(Rendered images with source text)
[Start of Attachment]

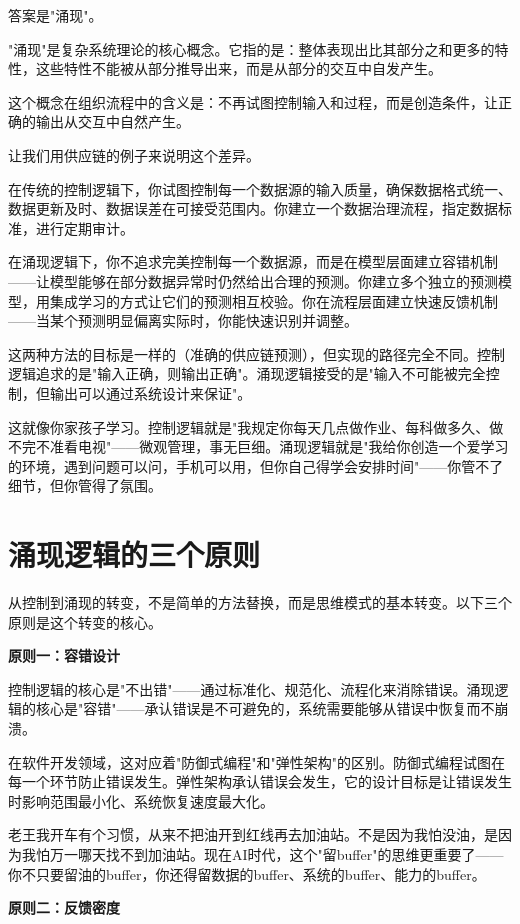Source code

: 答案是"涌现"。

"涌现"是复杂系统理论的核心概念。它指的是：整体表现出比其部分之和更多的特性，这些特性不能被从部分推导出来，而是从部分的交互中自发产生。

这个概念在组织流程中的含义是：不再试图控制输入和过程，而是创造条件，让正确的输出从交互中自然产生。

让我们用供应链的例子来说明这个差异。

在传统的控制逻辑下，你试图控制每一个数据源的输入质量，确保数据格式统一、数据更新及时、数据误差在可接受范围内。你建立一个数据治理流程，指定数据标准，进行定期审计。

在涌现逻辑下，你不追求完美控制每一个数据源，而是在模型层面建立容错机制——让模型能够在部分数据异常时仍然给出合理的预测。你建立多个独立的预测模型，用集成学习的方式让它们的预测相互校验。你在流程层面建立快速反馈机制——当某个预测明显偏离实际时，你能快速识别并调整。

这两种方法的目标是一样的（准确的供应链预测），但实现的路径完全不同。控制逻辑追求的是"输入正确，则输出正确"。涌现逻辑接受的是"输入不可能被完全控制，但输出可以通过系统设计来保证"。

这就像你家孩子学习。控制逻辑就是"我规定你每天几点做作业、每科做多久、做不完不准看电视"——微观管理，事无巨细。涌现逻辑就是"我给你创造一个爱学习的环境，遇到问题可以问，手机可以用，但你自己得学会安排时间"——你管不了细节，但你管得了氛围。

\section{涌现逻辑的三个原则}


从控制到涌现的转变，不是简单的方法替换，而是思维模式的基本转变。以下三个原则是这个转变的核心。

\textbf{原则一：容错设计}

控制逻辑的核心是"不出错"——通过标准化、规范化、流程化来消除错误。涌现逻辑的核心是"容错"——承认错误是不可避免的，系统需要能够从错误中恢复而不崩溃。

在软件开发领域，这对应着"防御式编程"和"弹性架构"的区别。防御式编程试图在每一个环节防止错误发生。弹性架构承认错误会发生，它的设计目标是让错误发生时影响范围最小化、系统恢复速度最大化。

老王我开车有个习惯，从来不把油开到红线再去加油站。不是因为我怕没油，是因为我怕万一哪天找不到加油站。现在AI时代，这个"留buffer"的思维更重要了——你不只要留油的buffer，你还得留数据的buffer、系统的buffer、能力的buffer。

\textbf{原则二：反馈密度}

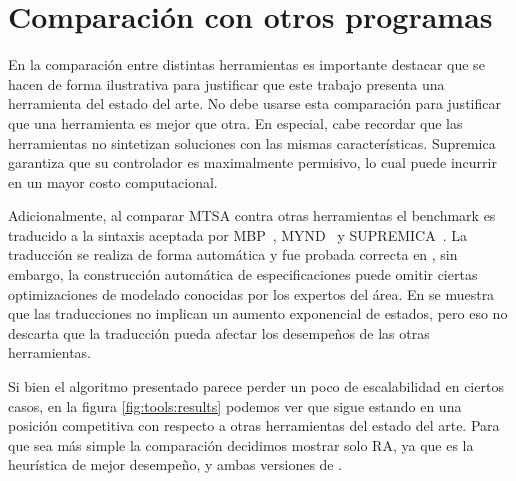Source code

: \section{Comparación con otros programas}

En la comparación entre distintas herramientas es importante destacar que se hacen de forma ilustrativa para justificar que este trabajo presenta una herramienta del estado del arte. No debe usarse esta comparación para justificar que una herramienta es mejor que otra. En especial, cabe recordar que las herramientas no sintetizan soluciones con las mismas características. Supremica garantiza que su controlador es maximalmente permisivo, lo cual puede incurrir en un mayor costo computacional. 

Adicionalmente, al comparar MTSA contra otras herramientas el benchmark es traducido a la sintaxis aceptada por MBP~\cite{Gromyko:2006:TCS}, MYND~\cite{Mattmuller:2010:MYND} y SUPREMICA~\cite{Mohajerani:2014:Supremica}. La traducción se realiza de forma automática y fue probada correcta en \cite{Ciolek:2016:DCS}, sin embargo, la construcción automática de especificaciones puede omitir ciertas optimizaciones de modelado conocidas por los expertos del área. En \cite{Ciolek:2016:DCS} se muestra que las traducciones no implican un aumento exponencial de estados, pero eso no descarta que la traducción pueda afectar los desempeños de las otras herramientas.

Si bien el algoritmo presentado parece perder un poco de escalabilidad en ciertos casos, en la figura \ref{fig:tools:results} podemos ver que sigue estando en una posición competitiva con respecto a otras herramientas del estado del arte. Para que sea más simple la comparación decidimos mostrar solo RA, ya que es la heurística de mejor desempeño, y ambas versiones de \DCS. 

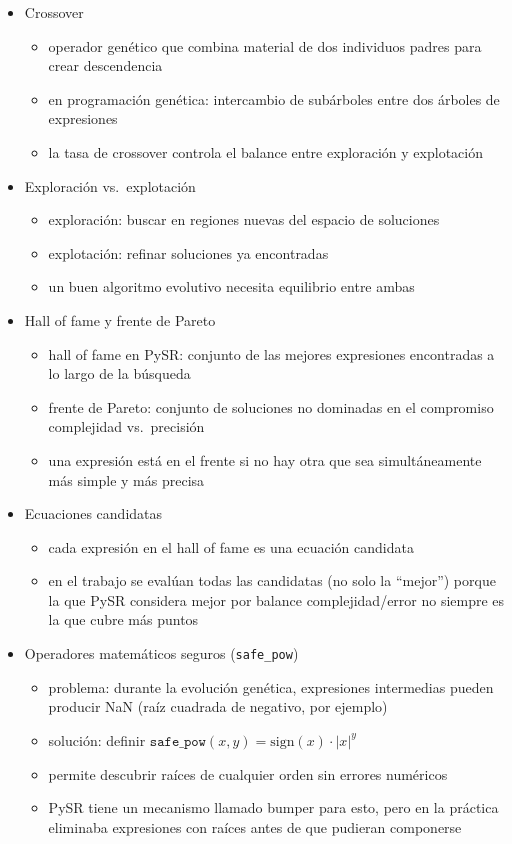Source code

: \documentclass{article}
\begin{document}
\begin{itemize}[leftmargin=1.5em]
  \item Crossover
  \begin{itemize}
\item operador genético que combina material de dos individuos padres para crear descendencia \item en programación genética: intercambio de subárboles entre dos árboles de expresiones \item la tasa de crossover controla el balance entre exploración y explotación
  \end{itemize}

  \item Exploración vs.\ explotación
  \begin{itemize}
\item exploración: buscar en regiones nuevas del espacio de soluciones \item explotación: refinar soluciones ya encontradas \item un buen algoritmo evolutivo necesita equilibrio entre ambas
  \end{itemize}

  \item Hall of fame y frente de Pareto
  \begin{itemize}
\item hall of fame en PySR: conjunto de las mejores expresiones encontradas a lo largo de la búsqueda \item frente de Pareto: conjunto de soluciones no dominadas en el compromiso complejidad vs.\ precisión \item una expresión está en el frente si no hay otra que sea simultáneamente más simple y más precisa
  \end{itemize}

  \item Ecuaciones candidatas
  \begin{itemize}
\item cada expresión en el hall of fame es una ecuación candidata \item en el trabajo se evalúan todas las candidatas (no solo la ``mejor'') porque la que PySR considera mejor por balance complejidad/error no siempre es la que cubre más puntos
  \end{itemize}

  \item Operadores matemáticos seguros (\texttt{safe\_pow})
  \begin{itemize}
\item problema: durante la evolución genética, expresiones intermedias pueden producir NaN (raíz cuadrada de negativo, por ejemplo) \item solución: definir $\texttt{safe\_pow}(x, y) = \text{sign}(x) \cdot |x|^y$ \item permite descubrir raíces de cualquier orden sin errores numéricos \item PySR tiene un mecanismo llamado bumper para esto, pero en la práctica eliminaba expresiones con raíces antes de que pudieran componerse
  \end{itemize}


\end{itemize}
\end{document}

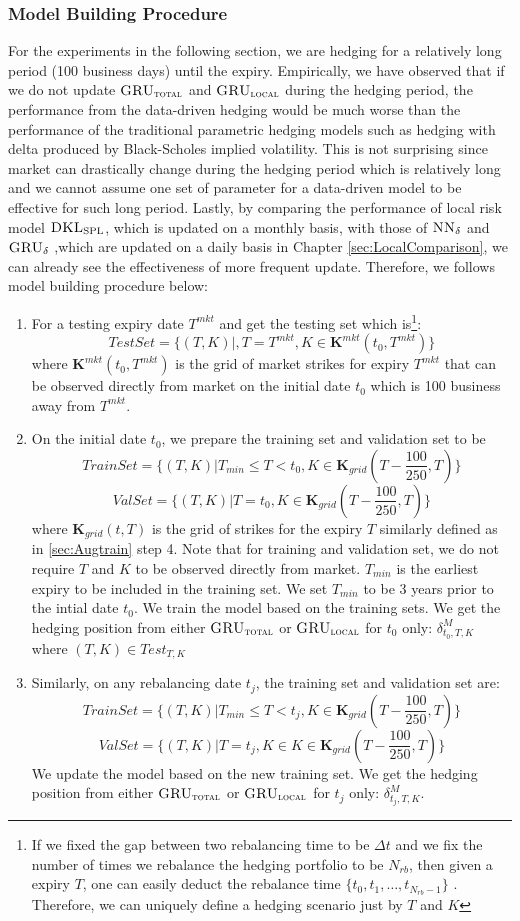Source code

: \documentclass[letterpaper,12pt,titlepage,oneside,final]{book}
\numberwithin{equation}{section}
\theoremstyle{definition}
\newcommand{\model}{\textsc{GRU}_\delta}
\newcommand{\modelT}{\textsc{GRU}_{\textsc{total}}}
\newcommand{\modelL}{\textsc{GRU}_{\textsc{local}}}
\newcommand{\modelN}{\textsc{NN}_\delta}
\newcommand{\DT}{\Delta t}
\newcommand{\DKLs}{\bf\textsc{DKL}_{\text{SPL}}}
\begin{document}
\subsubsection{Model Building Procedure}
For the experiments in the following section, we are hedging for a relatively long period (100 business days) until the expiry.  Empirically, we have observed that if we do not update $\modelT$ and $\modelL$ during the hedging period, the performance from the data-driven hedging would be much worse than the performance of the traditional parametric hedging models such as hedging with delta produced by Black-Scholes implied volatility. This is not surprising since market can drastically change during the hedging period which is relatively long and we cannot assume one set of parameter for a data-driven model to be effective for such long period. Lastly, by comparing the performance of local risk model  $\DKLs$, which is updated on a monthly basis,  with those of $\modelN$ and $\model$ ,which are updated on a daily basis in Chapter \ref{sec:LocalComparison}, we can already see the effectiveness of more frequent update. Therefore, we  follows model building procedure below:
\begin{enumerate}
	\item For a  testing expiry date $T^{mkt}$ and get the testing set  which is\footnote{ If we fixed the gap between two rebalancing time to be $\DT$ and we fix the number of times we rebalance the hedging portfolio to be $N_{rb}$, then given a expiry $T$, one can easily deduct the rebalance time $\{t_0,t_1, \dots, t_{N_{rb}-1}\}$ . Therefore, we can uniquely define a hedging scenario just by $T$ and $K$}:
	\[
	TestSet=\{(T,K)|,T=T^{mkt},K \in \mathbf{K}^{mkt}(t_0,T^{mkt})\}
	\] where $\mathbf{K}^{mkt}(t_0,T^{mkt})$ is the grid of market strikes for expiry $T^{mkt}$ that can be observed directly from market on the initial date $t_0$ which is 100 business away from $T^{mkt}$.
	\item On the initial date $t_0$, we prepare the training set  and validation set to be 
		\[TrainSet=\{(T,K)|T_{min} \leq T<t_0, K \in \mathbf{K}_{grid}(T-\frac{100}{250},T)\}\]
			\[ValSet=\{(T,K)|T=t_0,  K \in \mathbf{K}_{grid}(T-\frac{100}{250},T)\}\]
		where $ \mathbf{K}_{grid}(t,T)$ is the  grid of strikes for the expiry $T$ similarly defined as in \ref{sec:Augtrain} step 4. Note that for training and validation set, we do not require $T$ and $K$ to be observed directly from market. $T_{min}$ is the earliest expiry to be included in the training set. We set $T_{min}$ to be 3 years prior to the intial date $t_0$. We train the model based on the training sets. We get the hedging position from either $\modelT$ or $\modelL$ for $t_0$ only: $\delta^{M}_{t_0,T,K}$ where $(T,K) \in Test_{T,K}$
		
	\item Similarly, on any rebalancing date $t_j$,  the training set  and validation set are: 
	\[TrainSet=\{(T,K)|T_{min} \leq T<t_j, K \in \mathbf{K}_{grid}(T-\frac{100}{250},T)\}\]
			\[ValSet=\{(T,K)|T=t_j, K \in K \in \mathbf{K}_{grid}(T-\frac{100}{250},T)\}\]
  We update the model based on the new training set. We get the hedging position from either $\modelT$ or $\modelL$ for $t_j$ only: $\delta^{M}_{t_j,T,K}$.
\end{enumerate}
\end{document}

[End of Attachment]

- _PROBLEM DESCRIPTION_
In the answer, give only the lines from the top of the data above through the line with "从控制到涌现的转变，不是简单", reproduced exactly; no picture may appear.

- _TASK SOLUTION_
Source code

: 答案是"涌现"。

"涌现"是复杂系统理论的核心概念。它指的是：整体表现出比其部分之和更多的特性，这些特性不能被从部分推导出来，而是从部分的交互中自发产生。

这个概念在组织流程中的含义是：不再试图控制输入和过程，而是创造条件，让正确的输出从交互中自然产生。

让我们用供应链的例子来说明这个差异。

在传统的控制逻辑下，你试图控制每一个数据源的输入质量，确保数据格式统一、数据更新及时、数据误差在可接受范围内。你建立一个数据治理流程，指定数据标准，进行定期审计。

在涌现逻辑下，你不追求完美控制每一个数据源，而是在模型层面建立容错机制——让模型能够在部分数据异常时仍然给出合理的预测。你建立多个独立的预测模型，用集成学习的方式让它们的预测相互校验。你在流程层面建立快速反馈机制——当某个预测明显偏离实际时，你能快速识别并调整。

这两种方法的目标是一样的（准确的供应链预测），但实现的路径完全不同。控制逻辑追求的是"输入正确，则输出正确"。涌现逻辑接受的是"输入不可能被完全控制，但输出可以通过系统设计来保证"。

这就像你家孩子学习。控制逻辑就是"我规定你每天几点做作业、每科做多久、做不完不准看电视"——微观管理，事无巨细。涌现逻辑就是"我给你创造一个爱学习的环境，遇到问题可以问，手机可以用，但你自己得学会安排时间"——你管不了细节，但你管得了氛围。

\section{涌现逻辑的三个原则}


从控制到涌现的转变，不是简单的方法替换，而是思维模式的基本转变。以下三个原则是这个转变的核心。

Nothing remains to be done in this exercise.